May 15, 2013

# Detecting Click Clusters in Your Data Using Spreadsheet Math

Most of us call our own shots when it comes to segmenting email lists. We tell the computer what to do. We decide that it’s gender and age that matter, and we submit that query—segment my list into old dudes and young ‘uns. Or maybe it’s domain that matters. Or subscription date. Or something else.

And that’s cool. But what about asking the computer to use your data to decide how it would segment your list for you?

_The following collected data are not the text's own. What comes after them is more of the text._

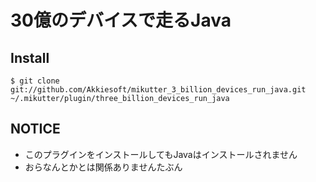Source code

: # 30億のデバイスで走るJava

## Install

```
$ git clone git://github.com/Akkiesoft/mikutter_3_billion_devices_run_java.git ~/.mikutter/plugin/three_billion_devices_run_java
```

## NOTICE

* このプラグインをインストールしてもJavaはインストールされません
* おらなんとかとは関係ありませんたぶん
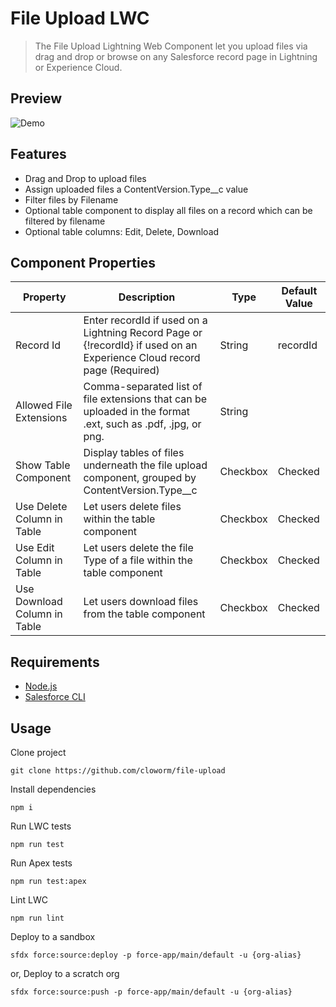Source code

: # File Upload LWC

> The File Upload Lightning Web Component let you upload files via drag and drop or browse on any Salesforce record page in Lightning or Experience Cloud.

## Preview

![Demo](https://user-images.githubusercontent.com/5566310/109728442-303aee00-7b84-11eb-9ef4-5a2fddbbb8d3.png)

## Features

- Drag and Drop to upload files
- Assign uploaded files a ContentVersion.Type\_\_c value
- Filter files by Filename
- Optional table component to display all files on a record which can be filtered by filename
- Optional table columns: Edit, Delete, Download

## Component Properties

<!-- ![Component Properties](https://user-images.githubusercontent.com/5566310/108149925-c3165b80-70a1-11eb-9072-e8de416fc4ec.png) -->

| Property                     | Description                                                                                                            | Type     | Default Value |
| ---------------------------- | ---------------------------------------------------------------------------------------------------------------------- | -------- | ------------- |
| Record Id                    | Enter recordId if used on a Lightning Record Page or {!recordId} if used on an Experience Cloud record page (Required) | String   | recordId      |
| Allowed File Extensions      | Comma-separated list of file extensions that can be uploaded in the format .ext, such as .pdf, .jpg, or png.           | String   |               |
| Show Table Component         | Display tables of files underneath the file upload component, grouped by ContentVersion.Type\_\_c                      | Checkbox | Checked       |
| Use Delete Column in Table   | Let users delete files within the table component                                                                      | Checkbox | Checked       |
| Use Edit Column in Table     | Let users delete the file Type of a file within the table component                                                    | Checkbox | Checked       |
| Use Download Column in Table | Let users download files from the table component                                                                      | Checkbox | Checked       |

## Requirements

- [Node.js](https://nodejs.org/en/)
- [Salesforce CLI](https://developer.salesforce.com/tools/sfdxcli)

## Usage

Clone project

```
git clone https://github.com/cloworm/file-upload
```

Install dependencies

```
npm i
```

Run LWC tests

```
npm run test
```

Run Apex tests

```
npm run test:apex
```

Lint LWC

```
npm run lint
```

Deploy to a sandbox

```
sfdx force:source:deploy -p force-app/main/default -u {org-alias}
```

or, Deploy to a scratch org

```
sfdx force:source:push -p force-app/main/default -u {org-alias}
```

Every time we send a newsletter, we generate interactions. Specifically, clicks are a great source of data for understanding our subscribers’ different interests, and those interests can define segments. In this post, we’re going to investigate how to get Microsoft Excel (or LibreOffice if that’s your poison) to suggest list segments based on past clicks.

This is called *data mining *or *unsupervised learning. *It’s called *data mining* because we’re going to get the computer to dig into your click data and discover some interesting segments on its own. It’s called *unsupervised learning*, which is a branch of artificial intelligence, because we’re not going to give the computer any past examples of how *we’ve* segmented. We’ll let it choose what it feels is right.

What can you do with some computer detected segments? Two things:

1. You can dig into the segments it creates to try and understand why. We’re going to use click data in this post, so why would a computer separate these people who clicked these URLs from these other people who clicked these URLs? Cluster analysis can often divide your audience in ways you hadn’t thought about.

2. Even if you don’t understand the why, you can still test out the segments. If I have a list and a computer decides to divide it in two, even without knowing anything about the segments, any A/B test I do on content sent to these two segments will do as well or better when sent at the segment level than at the list level. Sure, both groups might like A better than B. But now you have an opportunity to distinguish a group that may like A better and a group that may like B better.

Let’s get started. But first, some notes:

This post will be a bit longer than most on the blog. I’d encourage you to work along with me in the example spreadsheet (available here for download). If you’re using Chrome and you click the link, Google may try to open the sheet in their Google Drive software rather than downloading. Select "Download Original" from the Google Drive spreadsheet file menu to get the file.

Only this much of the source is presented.